Per qualcuno la conseguenza a queste domande è stata il continuare a tenere chiuso il cancello dell’oratorio, scelta comprensibile per i tanti motivi ma un po’ triste e forse sbagliata. Altri hanno pensato di “appaltare” l’esperienza “affittando” i propri ambienti parrocchiali; altri ancora si sono impantanati sulla solita e vecchia domanda se tocca alla Chiesa o no impegnarsi a fare “queste cose” …

Ma il Vangelo che predichiamo non ci chiede in fondo incarnazione?

Molti, per fortuna, non si sono rassegnati. E siamo stati costretti a ripensare tutta la nostra pastorale

È doveroso allora riconoscere la bellezza del fatto che tante comunità e non solo i loro sacerdoti, non si siano rassegnate di fronte alla paura di assumersi le responsabilità che scaturiscono da quelle domande. E si sono messe in moto, con convinzione e in poco tempo per offrire ancora un’esperienza estiva per i ragazzi e le ragazze dei nostri paesi.

Forse ciò che ritengo più interessante è che gli interrogativi così forti sulla fattibilità o meno del CRE ci abbiano costretto ad un vero e proprio “ripensamento” che difficilmente mettiamo in campo in molti altri aspetti della nostra cosiddetta pastorale ordinaria!

Penso di leggere allora in questo lavorio legato all’esperienza del CRE anche qualcosa in più della mera organizzazione di una attività per i ragazzi, perché lo stile che ciascuno di noi ha messo in campo è stato quello di una vera e propria “revisione”, un vero e proprio “ripensamento”. Si tratta di dire in modo diverso, dato certamente dalla contingenza del tempo difficile che viviamo, lo stesso interesse per le giovani generazioni che tanto ci è caro!

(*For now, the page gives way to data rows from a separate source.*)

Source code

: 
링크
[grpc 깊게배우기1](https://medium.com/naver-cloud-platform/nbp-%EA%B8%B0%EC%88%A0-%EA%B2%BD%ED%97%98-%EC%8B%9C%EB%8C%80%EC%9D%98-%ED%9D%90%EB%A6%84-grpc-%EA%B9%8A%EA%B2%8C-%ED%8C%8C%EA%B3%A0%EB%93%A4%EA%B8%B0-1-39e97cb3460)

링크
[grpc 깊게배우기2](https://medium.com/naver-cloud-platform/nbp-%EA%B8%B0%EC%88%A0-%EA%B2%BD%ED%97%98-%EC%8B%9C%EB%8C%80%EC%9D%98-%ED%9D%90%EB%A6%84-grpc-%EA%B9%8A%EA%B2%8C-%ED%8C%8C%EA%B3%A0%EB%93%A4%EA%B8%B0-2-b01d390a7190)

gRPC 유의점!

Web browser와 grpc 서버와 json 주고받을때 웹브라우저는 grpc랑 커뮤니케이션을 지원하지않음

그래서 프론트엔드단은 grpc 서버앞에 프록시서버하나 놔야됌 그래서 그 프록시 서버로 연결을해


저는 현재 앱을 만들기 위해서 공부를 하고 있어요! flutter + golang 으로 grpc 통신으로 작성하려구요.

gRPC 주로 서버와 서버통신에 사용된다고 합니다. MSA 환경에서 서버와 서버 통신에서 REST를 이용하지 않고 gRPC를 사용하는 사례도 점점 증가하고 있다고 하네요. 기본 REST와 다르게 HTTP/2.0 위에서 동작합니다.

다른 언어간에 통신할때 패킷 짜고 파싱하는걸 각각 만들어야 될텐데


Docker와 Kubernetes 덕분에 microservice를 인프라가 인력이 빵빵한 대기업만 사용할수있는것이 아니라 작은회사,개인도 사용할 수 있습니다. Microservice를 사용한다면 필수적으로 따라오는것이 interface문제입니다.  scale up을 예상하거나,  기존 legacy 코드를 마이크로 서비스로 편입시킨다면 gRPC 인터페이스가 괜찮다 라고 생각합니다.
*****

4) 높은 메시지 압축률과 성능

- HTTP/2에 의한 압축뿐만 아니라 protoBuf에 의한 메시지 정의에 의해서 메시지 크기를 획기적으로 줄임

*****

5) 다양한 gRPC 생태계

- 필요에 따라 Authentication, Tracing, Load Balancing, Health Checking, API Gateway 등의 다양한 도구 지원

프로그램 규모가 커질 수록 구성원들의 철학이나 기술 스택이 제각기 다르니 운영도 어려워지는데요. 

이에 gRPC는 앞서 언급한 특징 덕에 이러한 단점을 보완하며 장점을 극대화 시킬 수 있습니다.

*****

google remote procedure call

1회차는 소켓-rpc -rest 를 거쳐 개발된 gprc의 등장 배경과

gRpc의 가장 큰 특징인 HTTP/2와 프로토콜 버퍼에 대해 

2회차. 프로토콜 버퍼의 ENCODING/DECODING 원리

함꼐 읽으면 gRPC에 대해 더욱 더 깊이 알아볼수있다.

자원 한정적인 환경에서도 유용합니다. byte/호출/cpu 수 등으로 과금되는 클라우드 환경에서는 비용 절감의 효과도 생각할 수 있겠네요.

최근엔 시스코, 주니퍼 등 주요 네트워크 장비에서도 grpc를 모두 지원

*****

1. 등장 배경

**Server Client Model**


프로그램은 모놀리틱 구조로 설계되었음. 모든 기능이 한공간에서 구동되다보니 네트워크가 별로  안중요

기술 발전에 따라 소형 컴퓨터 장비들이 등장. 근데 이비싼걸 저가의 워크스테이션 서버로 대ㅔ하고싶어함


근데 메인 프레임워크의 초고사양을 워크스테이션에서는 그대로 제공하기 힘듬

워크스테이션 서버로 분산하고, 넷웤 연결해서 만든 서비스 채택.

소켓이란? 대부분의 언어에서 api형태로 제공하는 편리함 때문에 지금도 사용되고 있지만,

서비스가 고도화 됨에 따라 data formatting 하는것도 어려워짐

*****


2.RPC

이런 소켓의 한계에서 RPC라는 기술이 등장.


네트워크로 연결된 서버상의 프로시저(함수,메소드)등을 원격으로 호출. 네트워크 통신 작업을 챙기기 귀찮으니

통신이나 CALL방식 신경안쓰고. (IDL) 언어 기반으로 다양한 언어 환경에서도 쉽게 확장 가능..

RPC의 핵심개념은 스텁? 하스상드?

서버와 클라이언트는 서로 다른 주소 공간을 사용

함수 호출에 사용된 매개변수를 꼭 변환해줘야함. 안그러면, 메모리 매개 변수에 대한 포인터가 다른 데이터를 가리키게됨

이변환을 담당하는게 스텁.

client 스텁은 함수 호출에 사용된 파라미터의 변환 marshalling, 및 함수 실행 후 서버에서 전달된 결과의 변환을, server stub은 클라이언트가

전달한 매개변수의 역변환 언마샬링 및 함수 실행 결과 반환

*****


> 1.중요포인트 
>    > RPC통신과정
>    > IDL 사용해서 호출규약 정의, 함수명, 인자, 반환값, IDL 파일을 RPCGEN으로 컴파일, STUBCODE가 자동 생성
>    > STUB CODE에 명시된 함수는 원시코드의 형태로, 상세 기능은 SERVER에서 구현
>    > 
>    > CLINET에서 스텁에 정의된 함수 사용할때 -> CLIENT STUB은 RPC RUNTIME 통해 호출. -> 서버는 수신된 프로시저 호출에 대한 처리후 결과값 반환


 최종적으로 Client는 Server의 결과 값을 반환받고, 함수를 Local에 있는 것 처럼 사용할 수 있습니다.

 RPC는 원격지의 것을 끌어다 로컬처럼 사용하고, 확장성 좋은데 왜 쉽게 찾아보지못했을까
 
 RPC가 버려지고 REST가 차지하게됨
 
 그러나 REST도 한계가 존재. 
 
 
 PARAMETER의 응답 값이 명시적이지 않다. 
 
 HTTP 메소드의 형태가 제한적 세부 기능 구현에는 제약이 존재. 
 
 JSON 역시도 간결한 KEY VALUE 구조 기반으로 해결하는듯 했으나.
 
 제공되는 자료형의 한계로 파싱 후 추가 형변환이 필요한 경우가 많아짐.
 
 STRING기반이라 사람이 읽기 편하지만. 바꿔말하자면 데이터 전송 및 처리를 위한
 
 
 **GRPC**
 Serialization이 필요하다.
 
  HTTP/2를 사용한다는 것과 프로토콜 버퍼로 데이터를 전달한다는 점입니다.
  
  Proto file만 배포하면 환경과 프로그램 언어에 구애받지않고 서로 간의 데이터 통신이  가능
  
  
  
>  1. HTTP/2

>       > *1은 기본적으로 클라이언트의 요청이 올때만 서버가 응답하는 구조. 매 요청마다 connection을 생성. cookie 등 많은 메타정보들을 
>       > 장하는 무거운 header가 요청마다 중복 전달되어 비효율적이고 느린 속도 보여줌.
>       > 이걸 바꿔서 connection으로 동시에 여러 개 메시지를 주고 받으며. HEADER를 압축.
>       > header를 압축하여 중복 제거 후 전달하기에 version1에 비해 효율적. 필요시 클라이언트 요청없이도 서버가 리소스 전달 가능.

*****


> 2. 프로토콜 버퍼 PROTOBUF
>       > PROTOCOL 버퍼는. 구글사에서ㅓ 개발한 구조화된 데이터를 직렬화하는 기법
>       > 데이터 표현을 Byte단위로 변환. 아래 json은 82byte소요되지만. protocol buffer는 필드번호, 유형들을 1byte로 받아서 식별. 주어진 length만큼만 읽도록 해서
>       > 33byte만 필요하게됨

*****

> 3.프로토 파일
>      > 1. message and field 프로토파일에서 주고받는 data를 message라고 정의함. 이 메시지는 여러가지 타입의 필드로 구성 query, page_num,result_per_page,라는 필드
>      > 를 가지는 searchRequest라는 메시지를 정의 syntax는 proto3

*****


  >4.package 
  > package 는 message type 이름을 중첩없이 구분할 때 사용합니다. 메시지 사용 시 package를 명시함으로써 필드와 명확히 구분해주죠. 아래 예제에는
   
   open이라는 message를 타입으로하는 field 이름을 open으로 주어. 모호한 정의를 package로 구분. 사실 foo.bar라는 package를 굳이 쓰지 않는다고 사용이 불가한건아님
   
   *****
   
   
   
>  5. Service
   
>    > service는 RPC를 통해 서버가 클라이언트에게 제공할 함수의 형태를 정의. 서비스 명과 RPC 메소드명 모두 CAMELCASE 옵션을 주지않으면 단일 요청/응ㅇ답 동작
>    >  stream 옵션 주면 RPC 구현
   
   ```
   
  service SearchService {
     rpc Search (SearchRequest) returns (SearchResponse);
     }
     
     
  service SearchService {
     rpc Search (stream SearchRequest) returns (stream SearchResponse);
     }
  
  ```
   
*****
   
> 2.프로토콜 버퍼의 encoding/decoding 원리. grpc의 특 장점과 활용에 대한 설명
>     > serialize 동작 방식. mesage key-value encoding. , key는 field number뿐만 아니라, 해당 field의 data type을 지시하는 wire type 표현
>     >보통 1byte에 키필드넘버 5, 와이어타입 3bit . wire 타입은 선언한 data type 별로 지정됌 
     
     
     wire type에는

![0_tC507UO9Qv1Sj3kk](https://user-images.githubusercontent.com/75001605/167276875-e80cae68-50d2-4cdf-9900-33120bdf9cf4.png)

E così … in forma totalmente nuova il CRE è iniziato, nella mia parrocchia come in tante altre, nella collaborazione con i Comuni, con le associazioni (anche quelle più lontane alle nostre sensibilità), con meno iscritti (per tanti motivi), con proposte nuove o alternative. Alcuni hanno diviso le fasce d’età su giorni diversi, altri si sono concentrati solamente sugli adolescenti, altri ancora hanno proposto solamente alcune giornate e infine qualche oratorio ha preferito proporre la giornata intera.

La percezione, a metà CRE

è che quei piccoli gruppi di sette o dieci ragazzi, seguiti dal maggiorenne o dall’educatore professionale stiano vivendo un CRE che non ha nessuna pretesa prestazionale, che non ha il fascino della massa e dei grandi numeri (che in fondo piace a ciascun prete anche se non lo si dice) ma che ha assunto dei contorni, oserei dire, familiari, sereni! Che sia anche questo un segno di prospettiva e progettualità per le nostre future esperienze di vita ecclesiale?

Certo non mancano le difficoltà, in alcuni gruppi di ragazzi infatti, il piccolo numero, con dinamiche particolari può portare ad una sorta di “asfissia” e anche questo forse è segno di un rischio che corriamo per certi versi anche come Chiesa sotto molti aspetti.

Il sottotitolo del CRE SUMMERLIFE reca la scritta “per fare nuove tutte le cose” che ci richiama il versetto di Apocalisse … sapere che possiamo sperare in un Dio che crea sempre novità e sorprese nella vita di noi uomini e nella storia è, almeno per me, il segno evidente che Lui stesso ci chiede di non essere né ripiegati su noi stessi e nemmeno corridori folli verso il nulla e senza meta; in mezzo ci sta la vita, la nostra, la vita della Chiesa e forse forse ci sta anche il CRE.